In the listing below, identify each line with the word "from" and return those lines.

→ Dataset entries
┄┄┄┄┄┄┄┄┄┄
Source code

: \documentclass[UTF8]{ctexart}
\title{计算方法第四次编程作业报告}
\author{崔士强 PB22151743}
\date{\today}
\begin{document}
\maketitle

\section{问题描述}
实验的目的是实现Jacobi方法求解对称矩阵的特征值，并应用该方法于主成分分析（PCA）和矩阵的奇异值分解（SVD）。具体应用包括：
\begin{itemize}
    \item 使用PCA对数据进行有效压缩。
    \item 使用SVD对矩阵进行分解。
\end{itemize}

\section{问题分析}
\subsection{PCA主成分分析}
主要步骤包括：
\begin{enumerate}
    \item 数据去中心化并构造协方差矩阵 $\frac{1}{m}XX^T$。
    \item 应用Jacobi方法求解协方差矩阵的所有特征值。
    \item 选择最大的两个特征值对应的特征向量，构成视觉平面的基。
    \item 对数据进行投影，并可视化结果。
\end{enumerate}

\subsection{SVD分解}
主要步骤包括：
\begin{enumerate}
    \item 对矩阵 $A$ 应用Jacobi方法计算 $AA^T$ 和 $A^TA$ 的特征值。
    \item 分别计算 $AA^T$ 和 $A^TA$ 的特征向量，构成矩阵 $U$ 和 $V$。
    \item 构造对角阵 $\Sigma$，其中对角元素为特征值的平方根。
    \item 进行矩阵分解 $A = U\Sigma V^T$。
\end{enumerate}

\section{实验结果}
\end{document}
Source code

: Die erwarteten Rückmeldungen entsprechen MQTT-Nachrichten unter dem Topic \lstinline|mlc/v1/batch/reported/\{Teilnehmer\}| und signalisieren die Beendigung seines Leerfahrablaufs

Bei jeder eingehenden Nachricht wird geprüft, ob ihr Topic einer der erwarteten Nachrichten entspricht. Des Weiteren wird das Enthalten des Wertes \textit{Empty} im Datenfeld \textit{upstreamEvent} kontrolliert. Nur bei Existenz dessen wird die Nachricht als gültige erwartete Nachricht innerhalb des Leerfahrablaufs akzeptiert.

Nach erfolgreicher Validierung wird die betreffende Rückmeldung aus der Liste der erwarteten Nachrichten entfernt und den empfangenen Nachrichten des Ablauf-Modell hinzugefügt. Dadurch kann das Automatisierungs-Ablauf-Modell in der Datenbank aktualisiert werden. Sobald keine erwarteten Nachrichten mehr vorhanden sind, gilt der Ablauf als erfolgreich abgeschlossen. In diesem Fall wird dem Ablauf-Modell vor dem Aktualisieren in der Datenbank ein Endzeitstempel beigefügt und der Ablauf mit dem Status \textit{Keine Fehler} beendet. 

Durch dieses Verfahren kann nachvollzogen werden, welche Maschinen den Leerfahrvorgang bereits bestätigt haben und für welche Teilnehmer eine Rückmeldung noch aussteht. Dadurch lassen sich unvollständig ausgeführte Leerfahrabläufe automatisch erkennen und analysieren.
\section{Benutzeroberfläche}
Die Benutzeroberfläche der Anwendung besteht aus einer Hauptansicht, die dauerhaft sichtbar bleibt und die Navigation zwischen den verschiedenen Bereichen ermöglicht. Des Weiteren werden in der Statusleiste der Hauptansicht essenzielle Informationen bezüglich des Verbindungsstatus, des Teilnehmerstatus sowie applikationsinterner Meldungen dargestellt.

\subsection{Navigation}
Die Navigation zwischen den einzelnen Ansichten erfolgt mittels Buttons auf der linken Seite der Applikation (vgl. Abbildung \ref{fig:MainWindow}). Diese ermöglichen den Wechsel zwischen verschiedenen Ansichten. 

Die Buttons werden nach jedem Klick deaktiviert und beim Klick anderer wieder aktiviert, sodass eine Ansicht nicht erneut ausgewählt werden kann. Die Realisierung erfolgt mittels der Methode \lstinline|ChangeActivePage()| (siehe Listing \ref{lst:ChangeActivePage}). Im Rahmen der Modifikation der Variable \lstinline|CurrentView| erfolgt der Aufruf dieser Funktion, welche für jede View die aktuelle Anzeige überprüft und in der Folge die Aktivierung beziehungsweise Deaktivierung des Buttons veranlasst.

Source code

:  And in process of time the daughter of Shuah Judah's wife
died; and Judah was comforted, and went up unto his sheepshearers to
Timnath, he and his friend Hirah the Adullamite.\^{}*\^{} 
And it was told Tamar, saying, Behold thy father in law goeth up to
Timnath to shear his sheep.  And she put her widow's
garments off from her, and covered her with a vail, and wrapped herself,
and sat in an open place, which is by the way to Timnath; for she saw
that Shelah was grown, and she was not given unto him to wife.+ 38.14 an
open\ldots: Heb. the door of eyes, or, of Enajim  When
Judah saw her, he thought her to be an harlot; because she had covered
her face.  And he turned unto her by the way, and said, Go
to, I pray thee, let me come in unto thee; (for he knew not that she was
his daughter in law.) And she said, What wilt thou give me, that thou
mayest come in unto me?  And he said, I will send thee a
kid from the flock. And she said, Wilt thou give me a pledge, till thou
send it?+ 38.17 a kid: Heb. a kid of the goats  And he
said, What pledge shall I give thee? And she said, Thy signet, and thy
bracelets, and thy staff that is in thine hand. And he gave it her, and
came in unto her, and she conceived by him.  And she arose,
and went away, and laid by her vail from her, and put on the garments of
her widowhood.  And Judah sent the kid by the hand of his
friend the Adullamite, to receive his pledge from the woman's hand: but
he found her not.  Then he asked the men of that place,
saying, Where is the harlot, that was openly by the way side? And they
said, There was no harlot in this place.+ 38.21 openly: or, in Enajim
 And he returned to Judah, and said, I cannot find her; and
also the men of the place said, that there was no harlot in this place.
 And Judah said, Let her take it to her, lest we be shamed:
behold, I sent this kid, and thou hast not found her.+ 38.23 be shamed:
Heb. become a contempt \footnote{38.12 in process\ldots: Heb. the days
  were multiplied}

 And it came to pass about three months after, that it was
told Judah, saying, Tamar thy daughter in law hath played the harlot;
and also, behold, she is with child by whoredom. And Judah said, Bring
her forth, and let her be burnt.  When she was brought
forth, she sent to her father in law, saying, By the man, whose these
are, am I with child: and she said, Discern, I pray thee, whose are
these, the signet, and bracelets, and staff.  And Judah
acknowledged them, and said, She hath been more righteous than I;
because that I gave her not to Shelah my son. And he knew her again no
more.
┄┄┄┄┄┄┄┄┄┄
→ Exercise response
garments off from her, and covered her with a vail, and wrapped herself,
kid from the flock. And she said, Wilt thou give me a pledge, till thou
and went away, and laid by her vail from her, and put on the garments of
friend the Adullamite, to receive his pledge from the woman's hand: but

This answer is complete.